Maybe what I should do instead is try to be really alive and alert, and savor each moment.
To that end, I loved an article just out in America (the Jesuit magazine) that referenced the late Indian Catholic mystic Anthony DeMello. DeMello shared so many wonderful meditation practices in his books, and one in particular has really spoken to me. Simplicity itself, but profound. Here it is:
Sit down somewhere, take a breath, close your eyes and then listen to the world around you. Hear the sounds that have been surrounding you all this time, without you noticing them.
Then, after a minute, open your eyes, and now focus on what you see before you. Maybe it is the streaks of light on the wall or a picture on your mantel, or the way the snow flops up against your window. Whatever it is, once again just try to sit there and enjoy it.
Try repeating this exercise (listen, look).
As a variation, he suggests, try spending some of a meal this way: Close your eyes and just taste the food in your mouth and smell its aromas. I had to chuckle at this, because my suddenly closing my eyes and zeroing in on my meatloaf would no doubt elicit noisy commentary from my young dinner companions: “What’s the matter with Nana? Nana? We’re sorry! The meatloaf is good! Now can we have dessert?” But I’d be game to try this exercise at some solo meal, whenever that may be.

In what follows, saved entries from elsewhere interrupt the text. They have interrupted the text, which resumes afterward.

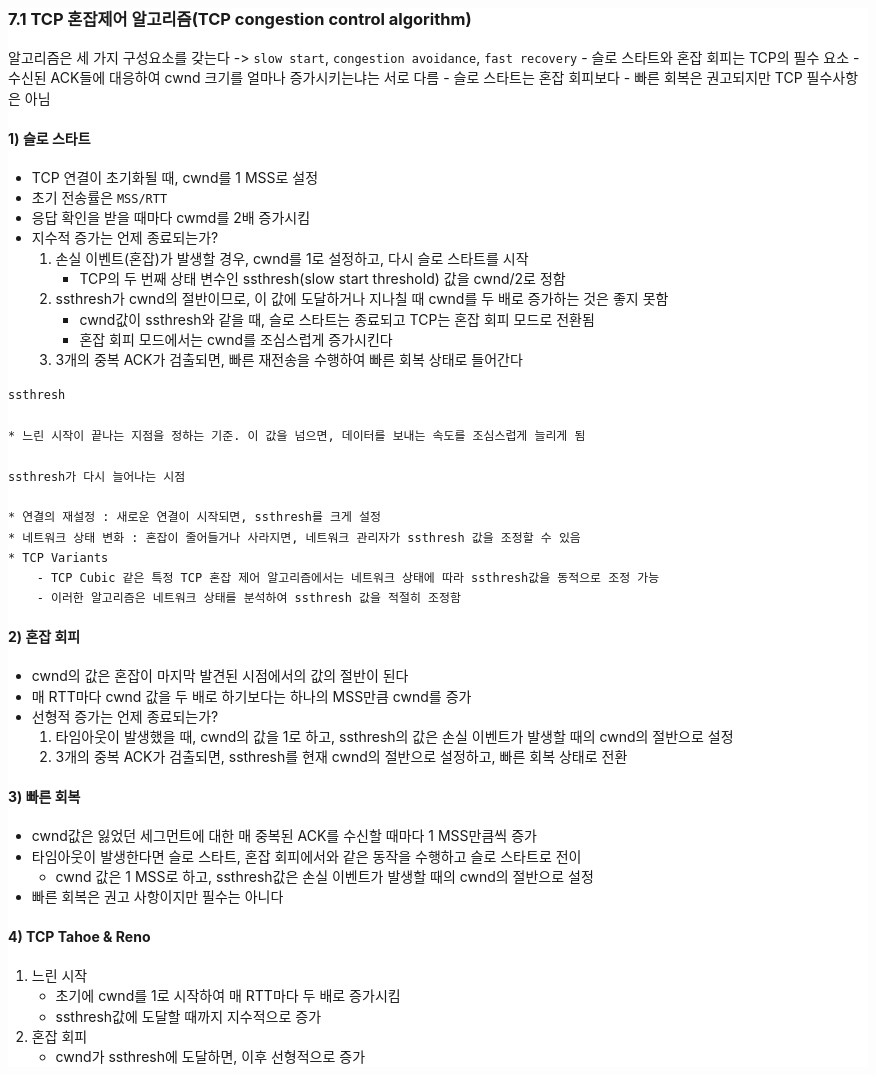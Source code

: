 ### 7.1 TCP 혼잡제어 알고리즘(TCP congestion control algorithm)
알고리즘은 세 가지 구성요소를 갖는다 -> `slow start`, `congestion avoidance`, `fast recovery`
    - 슬로 스타트와 혼잡 회피는 TCP의 필수 요소
    - 수신된 ACK들에 대응하여 cwnd 크기를 얼마나 증가시키는냐는 서로 다름
    - 슬로 스타트는 혼잡 회피보다 
    - 빠른 회복은 권고되지만 TCP 필수사항은 아님

#### 1) 슬로 스타트
- TCP 연결이 초기화될 때, cwnd를 1 MSS로 설정
- 초기 전송률은 `MSS/RTT`
- 응답 확인을 받을 때마다 cwmd를 2배 증가시킴
- 지수적 증가는 언제 종료되는가?
    1. 손실 이벤트(혼잡)가 발생할 경우, cwnd를 1로 설정하고, 다시 슬로 스타트를 시작
        - TCP의 두 번째 상태 변수인 ssthresh(slow start threshold) 값을 cwnd/2로 정함
    2. ssthresh가 cwnd의 절반이므로, 이 값에 도달하거나 지나칠 때 cwnd를 두 배로 증가하는 것은 좋지 못함
        - cwnd값이 ssthresh와 같을 때, 슬로 스타트는 종료되고 TCP는 혼잡 회피 모드로 전환됨
        - 혼잡 회피 모드에서는 cwnd를 조심스럽게 증가시킨다
    3. 3개의 중복 ACK가 검출되면, 빠른 재전송을 수행하여 빠른 회복 상태로 들어간다

```
ssthresh

* 느린 시작이 끝나는 지점을 정하는 기준. 이 값을 넘으면, 데이터를 보내는 속도를 조심스럽게 늘리게 됨

ssthresh가 다시 늘어나는 시점

* 연결의 재설정 : 새로운 연결이 시작되면, ssthresh를 크게 설정
* 네트워크 상태 변화 : 혼잡이 줄어들거나 사라지면, 네트워크 관리자가 ssthresh 값을 조정할 수 있음
* TCP Variants
    - TCP Cubic 같은 특정 TCP 혼잡 제어 알고리즘에서는 네트워크 상태에 따라 ssthresh값을 동적으로 조정 가능
    - 이러한 알고리즘은 네트워크 상태를 분석하여 ssthresh 값을 적절히 조정함
```

#### 2) 혼잡 회피
- cwnd의 값은 혼잡이 마지막 발견된 시점에서의 값의 절반이 된다
- 매 RTT마다 cwnd 값을 두 배로 하기보다는 하나의 MSS만큼 cwnd를 증가
- 선형적 증가는 언제 종료되는가?
    1. 타임아웃이 발생했을 때, cwnd의 값을 1로 하고, ssthresh의 값은 손실 이벤트가 발생할 때의 cwnd의 절반으로 설정
    2. 3개의 중복 ACK가 검출되면, ssthresh를 현재 cwnd의 절반으로 설정하고, 빠른 회복 상태로 전환

#### 3) 빠른 회복
- cwnd값은 잃었던 세그먼트에 대한 매 중복된 ACK를 수신할 때마다 1 MSS만큼씩 증가
- 타임아웃이 발생한다면 슬로 스타트, 혼잡 회피에서와 같은 동작을 수행하고 슬로 스타트로 전이
    - cwnd 값은 1 MSS로 하고, ssthresh값은 손실 이벤트가 발생할 때의 cwnd의 절반으로 설정
- 빠른 회복은 권고 사항이지만 필수는 아니다

#### 4) TCP Tahoe & Reno
1. 느린 시작
    - 초기에 cwnd를 1로 시작하여 매 RTT마다 두 배로 증가시킴
    - ssthresh값에 도달할 때까지 지수적으로 증가
2. 혼잡 회피
    - cwnd가 ssthresh에 도달하면, 이후 선형적으로 증가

Aiden and Peter are changing daily. Observing their giant leaps forward in speech and understanding and physical agility is like watching time-lapse photography. And, while I try to recall their cute sayings and doings as much as possible, I am missing a lot I know. I wouldn’t dream of wishing their childhoods away. So let me make my peace with the fact that those amazing little lives are happening in dark winter and a pandemic, and I can’t just separate everything out.
So I won’t.
I look out my office window. Night is falling. I hear traffic in the distance on Pennsylvania Avenue, cars heading home. The streetlights are winking on. I can smell Ya-Jhu’s dinner cooking (NOT meatloaf). Downstairs the boys and Sher are playing a rousing game of hide and seek.
This is my good life. And in this sacred moment, I know I am truly blessed.